WORK REQUEST:
Output the records exactly as they appear, with no pictures included.

DATASET ENTRIES:
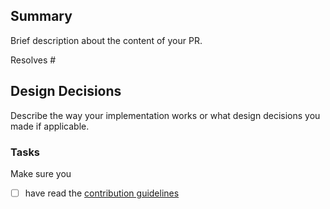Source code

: ## Summary

Brief description about the content of your PR.

Resolves #<your issue id here>

##  Design Decisions

Describe the way your implementation works or what design decisions you made if applicable.

### Tasks

Make sure you

- [ ] have read the [contribution guidelines](https://github.com/FaspDevTeam/OpenCAEPlus/blob/main/CONTRIBUTING.md)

COMPLETED TASK:
Source code

: ## Summary

Brief description about the content of your PR.

Resolves #<your issue id here>

##  Design Decisions

Describe the way your implementation works or what design decisions you made if applicable.

### Tasks

Make sure you

- [ ] have read the [contribution guidelines](https://github.com/FaspDevTeam/OpenCAEPlus/blob/main/CONTRIBUTING.md)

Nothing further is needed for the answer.